Even though no one cares about your quarter-life crisis, that doesn’t mean that you’re not allowed to feel pressure to succeed; it means that it’s a part of growing up, and the idea of having to morph into an adult is scary. It’s like Animorphs but without the sweet animal-morphing payoff. Although the chances of being trapped in a hawk’s body are significantly reduced.
So to ease your mind about tip-toeing into your late 20s and feeling the weight of 30 and trying to stave off that that Glenn Close sobbing in the shower Big Chill moment, here are some famous figures who didn’t find great success until after 30. And for those of you who are happily and comfortably 30 and beyond, good for you (non sarcasm) and look out your window for your fucking parade (total sarcasm.)
Oprah Winfrey was 32 when The Oprah Winfrey Show premiered.
Sylvester Stallone started his career starring in a pornographic film. “It was either do that movie or rob someone,” he said, “because I was at the very end of my rope.” He didn’t achieve major success until he was 30, with Rocky.
Dick Van Dyke was 36 when he made his film debut.
J.K Rowling was 32 when the first Harry Potter book was published, after being rejected by 12 publishers.
At 26, Gene Hackman was voted “least likely to succeed” in his acting class. It took him 11 years to get his first film role after which he succeeded the fuck out of everyone.
Also voted least likely to succeed? Dustin Hoffman. (Man, that class was full of assholes.) At age 30 he played the 20-year-old Benjamin Braddock in The Graduate, his first movie role with more than 5 minutes of screen time, and was nominated for an Oscar.
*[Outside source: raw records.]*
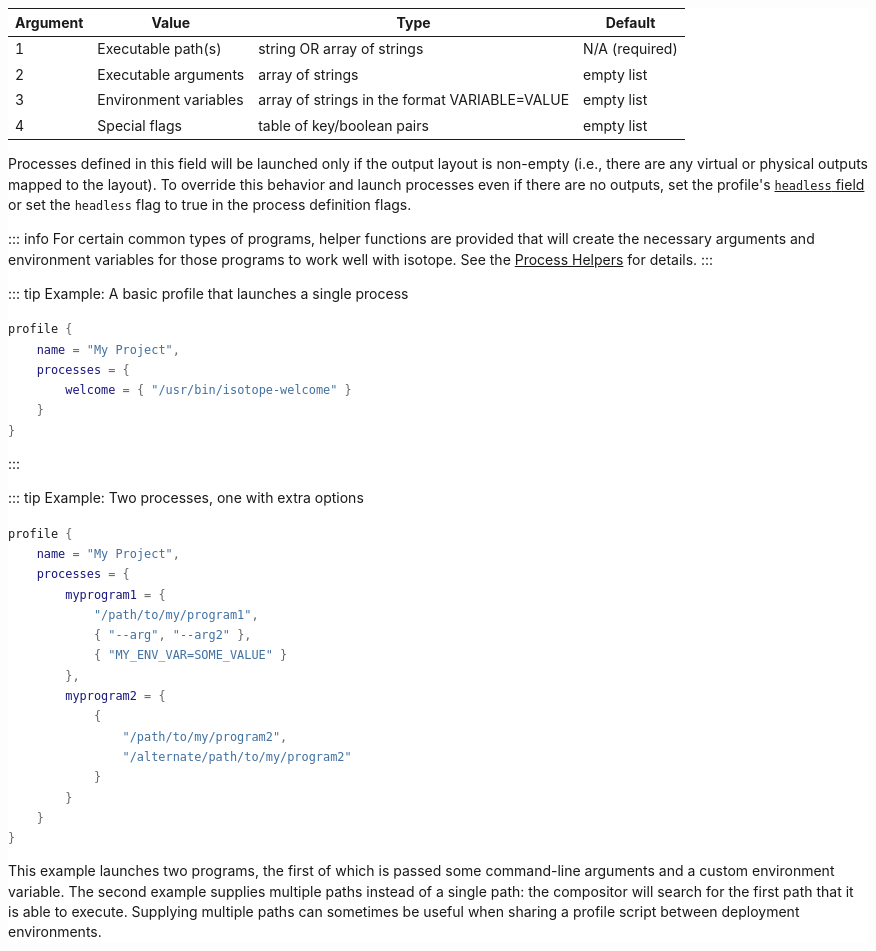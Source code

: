| Argument | Value | Type | Default |
| - | - | - | - |
| 1 | Executable path(s) | string OR array of strings | N/A (required) |
| 2 | Executable arguments | array of strings | empty list |
| 3 | Environment variables | array of strings in the format VARIABLE=VALUE | empty list |
| 4 | Special flags | table of key/boolean pairs | empty list |

Processes defined in this field will be launched only if the output layout is non-empty (i.e., there are any virtual or physical outputs mapped to the layout). To override this behavior and launch processes even if there are no outputs, set the profile's [`headless` field](#field-headless) or set the `headless` flag to true in the process definition flags.

::: info
For certain common types of programs, helper functions are provided that will create the necessary arguments and environment variables for those programs to work well with isotope. See the [Process Helpers](./process-helpers) for details.
:::

::: tip Example: A basic profile that launches a single process
```lua
profile {
    name = "My Project",
    processes = {
        welcome = { "/usr/bin/isotope-welcome" }
    }
}
```
:::

::: tip Example: Two processes, one with extra options
```lua
profile {
    name = "My Project",
    processes = {
        myprogram1 = {
            "/path/to/my/program1",
            { "--arg", "--arg2" },
            { "MY_ENV_VAR=SOME_VALUE" }
        },
        myprogram2 = {
            {
                "/path/to/my/program2",
                "/alternate/path/to/my/program2"
            }
        }
    }
}
```
This example launches two programs, the first of which is passed some command-line arguments and a custom environment variable. The second example supplies multiple paths instead of a single path: the compositor will search for the first path that it is able to execute. Supplying multiple paths can sometimes be useful when sharing a profile script between deployment environments.
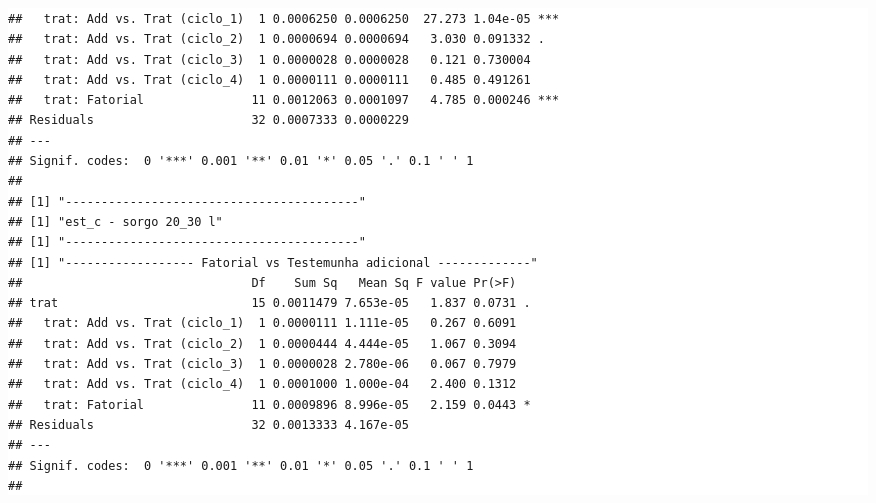     ##   trat: Add vs. Trat (ciclo_1)  1 0.0006250 0.0006250  27.273 1.04e-05 ***
    ##   trat: Add vs. Trat (ciclo_2)  1 0.0000694 0.0000694   3.030 0.091332 .  
    ##   trat: Add vs. Trat (ciclo_3)  1 0.0000028 0.0000028   0.121 0.730004    
    ##   trat: Add vs. Trat (ciclo_4)  1 0.0000111 0.0000111   0.485 0.491261    
    ##   trat: Fatorial               11 0.0012063 0.0001097   4.785 0.000246 ***
    ## Residuals                      32 0.0007333 0.0000229                     
    ## ---
    ## Signif. codes:  0 '***' 0.001 '**' 0.01 '*' 0.05 '.' 0.1 ' ' 1
    ## 
    ## [1] "-----------------------------------------"
    ## [1] "est_c - sorgo 20_30 l"
    ## [1] "-----------------------------------------"
    ## [1] "------------------ Fatorial vs Testemunha adicional -------------"
    ##                                Df    Sum Sq   Mean Sq F value Pr(>F)  
    ## trat                           15 0.0011479 7.653e-05   1.837 0.0731 .
    ##   trat: Add vs. Trat (ciclo_1)  1 0.0000111 1.111e-05   0.267 0.6091  
    ##   trat: Add vs. Trat (ciclo_2)  1 0.0000444 4.444e-05   1.067 0.3094  
    ##   trat: Add vs. Trat (ciclo_3)  1 0.0000028 2.780e-06   0.067 0.7979  
    ##   trat: Add vs. Trat (ciclo_4)  1 0.0001000 1.000e-04   2.400 0.1312  
    ##   trat: Fatorial               11 0.0009896 8.996e-05   2.159 0.0443 *
    ## Residuals                      32 0.0013333 4.167e-05                 
    ## ---
    ## Signif. codes:  0 '***' 0.001 '**' 0.01 '*' 0.05 '.' 0.1 ' ' 1
    ## 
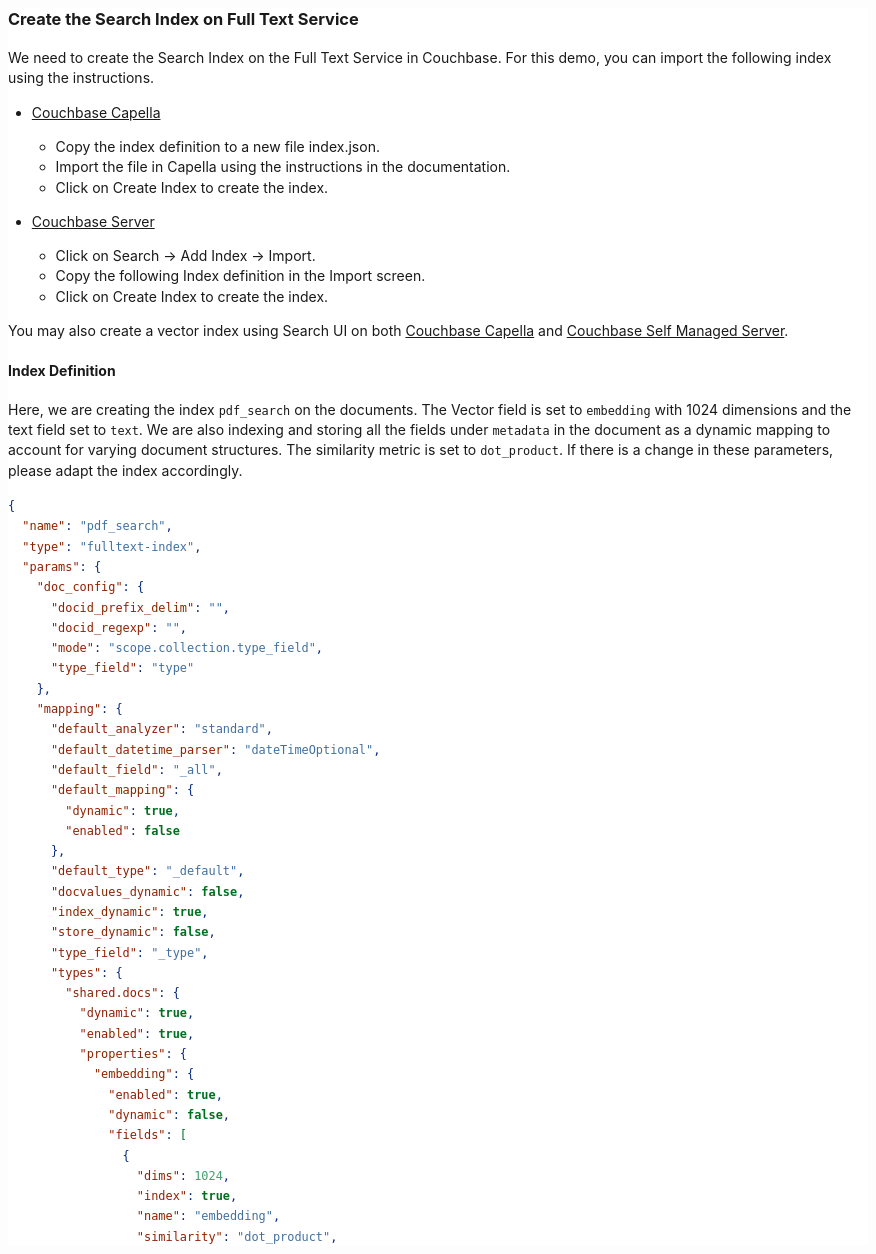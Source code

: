 ### Create the Search Index on Full Text Service

We need to create the Search Index on the Full Text Service in Couchbase. For this demo, you can import the following index using the instructions.

- [Couchbase Capella](https://docs.couchbase.com/cloud/search/import-search-index.html)

  - Copy the index definition to a new file index.json.
  - Import the file in Capella using the instructions in the documentation.
  - Click on Create Index to create the index.

- [Couchbase Server](https://docs.couchbase.com/server/current/search/import-search-index.html)

  - Click on Search → Add Index → Import.
  - Copy the following Index definition in the Import screen.
  - Click on Create Index to create the index.

You may also create a vector index using Search UI on both [Couchbase Capella](https://docs.couchbase.com/cloud/vector-search/create-vector-search-index-ui.html) and [Couchbase Self Managed Server](https://docs.couchbase.com/server/current/vector-search/create-vector-search-index-ui.html).

#### Index Definition

Here, we are creating the index `pdf_search` on the documents. The Vector field is set to `embedding` with 1024 dimensions and the text field set to `text`. We are also indexing and storing all the fields under `metadata` in the document as a dynamic mapping to account for varying document structures. The similarity metric is set to `dot_product`. If there is a change in these parameters, please adapt the index accordingly.

```json
{
  "name": "pdf_search",
  "type": "fulltext-index",
  "params": {
    "doc_config": {
      "docid_prefix_delim": "",
      "docid_regexp": "",
      "mode": "scope.collection.type_field",
      "type_field": "type"
    },
    "mapping": {
      "default_analyzer": "standard",
      "default_datetime_parser": "dateTimeOptional",
      "default_field": "_all",
      "default_mapping": {
        "dynamic": true,
        "enabled": false
      },
      "default_type": "_default",
      "docvalues_dynamic": false,
      "index_dynamic": true,
      "store_dynamic": false,
      "type_field": "_type",
      "types": {
        "shared.docs": {
          "dynamic": true,
          "enabled": true,
          "properties": {
            "embedding": {
              "enabled": true,
              "dynamic": false,
              "fields": [
                {
                  "dims": 1024,
                  "index": true,
                  "name": "embedding",
                  "similarity": "dot_product",
```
Raymond Chandler was 44 when he decided to become a writer after working in the oil industry.
Seven years into Harrison Ford’s career he was still taking uncredited roles and bit parts. He was ready to give up and become a full-time carpenter when he met George Lucas. At 31, he got his first major film role in American Graffiti. Four years later he was Han Solo.
Leonard Cohen started his music career at 33.
Edward D. Wood Jr. didn’t make what is now known as the worst film of all time (Plan 9 from Outer Space) until he was 35. He is now a beloved cult figure. Something to remember: success is subjective, and all in how you define it.
Lucille Ball was 38 when I Love Lucy premiered.
Robin Thicke was 36 when he reached his first #1 hit on the Billboard charts, with a song The Daily Beast described as, “kind of rapey.” Wow! Just think what YOU can accomplish!
The difference between success and failure is the ability to combat laziness and disappointment. It may take you a few years, but if you keep working hard, don’t stop, and aren’t an asshole, you’ll succeed. And remember: no one person can use up all the success in the world. There is enough success for everyone.